Résultat au 7 juillet 2026 : le trafic remonte, avec environ 35 navires de commerce par 24 heures, mais reste très en deçà des 132 passages quotidiens d'avant-guerre. Le Brent, lui, est revenu à 72,89 dollars, quasiment son niveau d'avant le conflit, tiré vers le bas par les libérations de stocks stratégiques, la hausse des quotas OPEP+ et le recul de la demande mondiale. Le marché a néanmoins réappris à payer le risque d'Ormuz : chaque incident, chaque déclaration sur le statut du détroit se lit désormais directement dans les cours.

Du détroit à votre réservoir

Pour le consommateur français, le chemin entre un tanker immobilisé en mer d'Oman et le prix affiché en station passe par plusieurs étages (cotations des produits raffinés, marges, fiscalité) que nous détaillons dans notre article sur la transmission du choc à la pompe, et dont la mécanique générale est décrite dans notre décomposition du prix des carburants. Le point essentiel tient en une phrase : un choc sur un cinquième de l'offre mondiale se transmet partout, quelle que soit l'origine des barils que la France importe réellement, parce que le prix du pétrole est mondial.

Reste la question de fond que ce blocage a rouverte : une pénurie provoquée par la géopolitique n'est pas un plafond géologique, mais elle en donne un avant-goût saisissant. Sur la différence entre les deux — et sur ce que 2026 change au vieux débat sur le pic pétrolier —, voir aussi notre comparaison des chocs de 1973, 2022 et 2026.

Vos questions sur le sujet

Quelle part du pétrole mondial transite par le détroit d'Ormuz ?

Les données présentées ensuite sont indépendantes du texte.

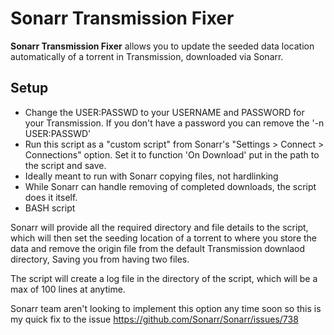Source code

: Sonarr Transmission Fixer
======
**Sonarr Transmission Fixer** allows you to update the seeded data location automatically of a torrent in Transmission, downloaded via Sonarr.

## Setup

* Change the USER:PASSWD to your USERNAME and PASSWORD for your Transmission. If you don't have a password you can remove the '-n USER:PASSWD'
* Run this script as a "custom script" from Sonarr's "Settings > Connect > Connections" option. Set it to function 'On Download' put in the path to the script and save.
* Ideally meant to run with Sonarr copying files, not hardlinking
* While Sonarr can handle removing of completed downloads, the script does it itself.
* BASH script

Sonarr will provide all the required directory and file details to the script, which will then set the seeding location of a torrent to where you store the data and remove the origin file from the default Transmission downlaod directory, Saving you from having two files.

The script will create a log file in the directory of the script, which will be a max of 100 lines at anytime.

Sonarr team aren't looking to implement this option any time soon so this is my quick fix to the issue https://github.com/Sonarr/Sonarr/issues/738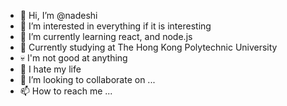 - 👋 Hi, I’m @nadeshi
- 👀 I’m interested in everything if it is interesting
- 🌱 I’m currently learning react, and node.js
- 🧑‍ Currently studying at The Hong Kong Polytechnic University
- 💀 I'm not good at anything
- 🤡 I hate my life
- 💞️ I’m looking to collaborate on ...
- 📫 How to reach me ...

<!---
nadeshi/nadeshi is a ✨ special ✨ repository because its `README.md` (this file) appears on your GitHub profile.
You can click the Preview link to take a look at your changes.
--->
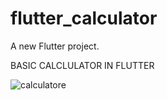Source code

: # flutter_calculator

A new Flutter project.

BASIC CALCLULATOR IN FLUTTER

![calculatore](https://user-images.githubusercontent.com/60041910/173627580-29f802a1-e510-407e-8612-18a98d8a3a19.PNG)
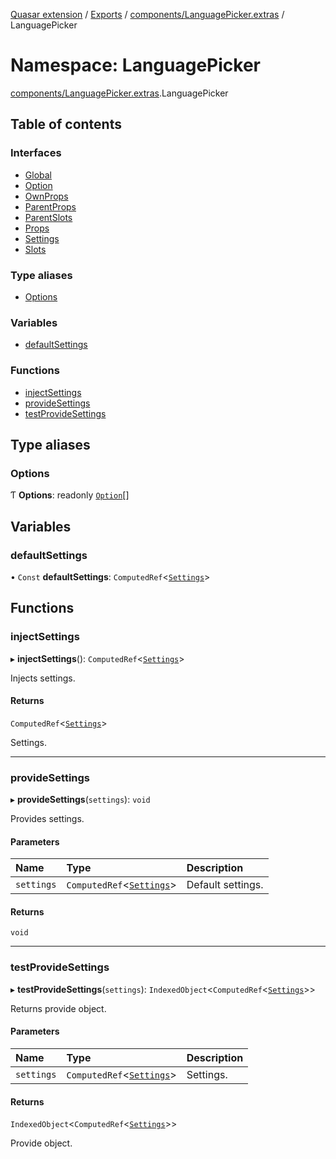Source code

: [Quasar extension](../index.md) / [Exports](../modules.md) / [components/LanguagePicker.extras](components_LanguagePicker_extras.md) / LanguagePicker

# Namespace: LanguagePicker

[components/LanguagePicker.extras](components_LanguagePicker_extras.md).LanguagePicker

## Table of contents

### Interfaces

- [Global](../interfaces/components_LanguagePicker_extras.LanguagePicker.Global.md)
- [Option](../interfaces/components_LanguagePicker_extras.LanguagePicker.Option.md)
- [OwnProps](../interfaces/components_LanguagePicker_extras.LanguagePicker.OwnProps.md)
- [ParentProps](../interfaces/components_LanguagePicker_extras.LanguagePicker.ParentProps.md)
- [ParentSlots](../interfaces/components_LanguagePicker_extras.LanguagePicker.ParentSlots.md)
- [Props](../interfaces/components_LanguagePicker_extras.LanguagePicker.Props.md)
- [Settings](../interfaces/components_LanguagePicker_extras.LanguagePicker.Settings.md)
- [Slots](../interfaces/components_LanguagePicker_extras.LanguagePicker.Slots.md)

### Type aliases

- [Options](components_LanguagePicker_extras.LanguagePicker.md#options)

### Variables

- [defaultSettings](components_LanguagePicker_extras.LanguagePicker.md#defaultsettings)

### Functions

- [injectSettings](components_LanguagePicker_extras.LanguagePicker.md#injectsettings)
- [provideSettings](components_LanguagePicker_extras.LanguagePicker.md#providesettings)
- [testProvideSettings](components_LanguagePicker_extras.LanguagePicker.md#testprovidesettings)

## Type aliases

### Options

Ƭ **Options**: readonly [`Option`](../interfaces/components_LanguagePicker_extras.LanguagePicker.Option.md)[]

## Variables

### defaultSettings

• `Const` **defaultSettings**: `ComputedRef`<[`Settings`](../interfaces/components_LanguagePicker_extras.LanguagePicker.Settings.md)\>

## Functions

### injectSettings

▸ **injectSettings**(): `ComputedRef`<[`Settings`](../interfaces/components_LanguagePicker_extras.LanguagePicker.Settings.md)\>

Injects settings.

#### Returns

`ComputedRef`<[`Settings`](../interfaces/components_LanguagePicker_extras.LanguagePicker.Settings.md)\>

Settings.

___

### provideSettings

▸ **provideSettings**(`settings`): `void`

Provides settings.

#### Parameters

| Name | Type | Description |
| :------ | :------ | :------ |
| `settings` | `ComputedRef`<[`Settings`](../interfaces/components_LanguagePicker_extras.LanguagePicker.Settings.md)\> | Default settings. |

#### Returns

`void`

___

### testProvideSettings

▸ **testProvideSettings**(`settings`): `IndexedObject`<`ComputedRef`<[`Settings`](../interfaces/components_LanguagePicker_extras.LanguagePicker.Settings.md)\>\>

Returns provide object.

#### Parameters

| Name | Type | Description |
| :------ | :------ | :------ |
| `settings` | `ComputedRef`<[`Settings`](../interfaces/components_LanguagePicker_extras.LanguagePicker.Settings.md)\> | Settings. |

#### Returns

`IndexedObject`<`ComputedRef`<[`Settings`](../interfaces/components_LanguagePicker_extras.LanguagePicker.Settings.md)\>\>

Provide object.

Environ un baril sur cinq consommés dans le monde, soit près de 20 millions de barils par jour avant la guerre de 2026, auxquels s'ajoute environ un cinquième du gaz naturel liquéfié, essentiellement qatari. Les exportations d'Arabie saoudite, des Émirats, du Koweït, d'Irak, du Qatar et de l'Iran en dépendent.

Peut-on contourner le détroit d'Ormuz par oléoduc ?

Seulement en partie. La ligne Est-Ouest saoudienne vers Yanbu et le tube émirati Habshan-Fujairah offrent ensemble une capacité estimée entre 3,5 et 5,5 millions de barils par jour, contre environ 20 millions transitant par le détroit en temps normal. La majorité des barils du Golfe n'a pas d'autre issue que la mer.

Le détroit d'Ormuz est-il rouvert en juillet 2026 ?

Partiellement. Depuis le mémorandum d'Islamabad du 17 juin et l'annonce, le 27 juin, d'un corridor élargi près des côtes omanaises, le trafic remonte, avec environ 35 navires de commerce par jour début juillet contre 132 avant la guerre. Les négociations se poursuivent, l'Iran réclamant notamment un droit de passage payant.

Pourquoi le blocage d'Ormuz a-t-il aussi fait flamber le gaz en Europe ?

Parce qu'une grande partie du gaz naturel liquéfié mondial, surtout qatari, passe par le même détroit. Après la frappe du 18 mars 2026 sur Ras Laffan, qui a amputé la capacité d'exportation du Qatar d'environ 17 %, les prix spot asiatiques du GNL ont bondi de plus de 140 % et la référence européenne TTF a presque doublé, au-delà de 60 euros le mégawattheure.

Pourquoi un blocage à Ormuz renchérit-il un pétrole que la France n'importe pas du Golfe ?

Parce que le prix du brut se forme sur un marché mondial : quand un cinquième de l'offre disparaît, tous les acheteurs se reportent sur les barils restants, d'où qu'ils viennent. Le brut de la mer du Nord ou d'Afrique de l'Ouest se renchérit donc autant que celui du Golfe, et la France paie ce prix mondial.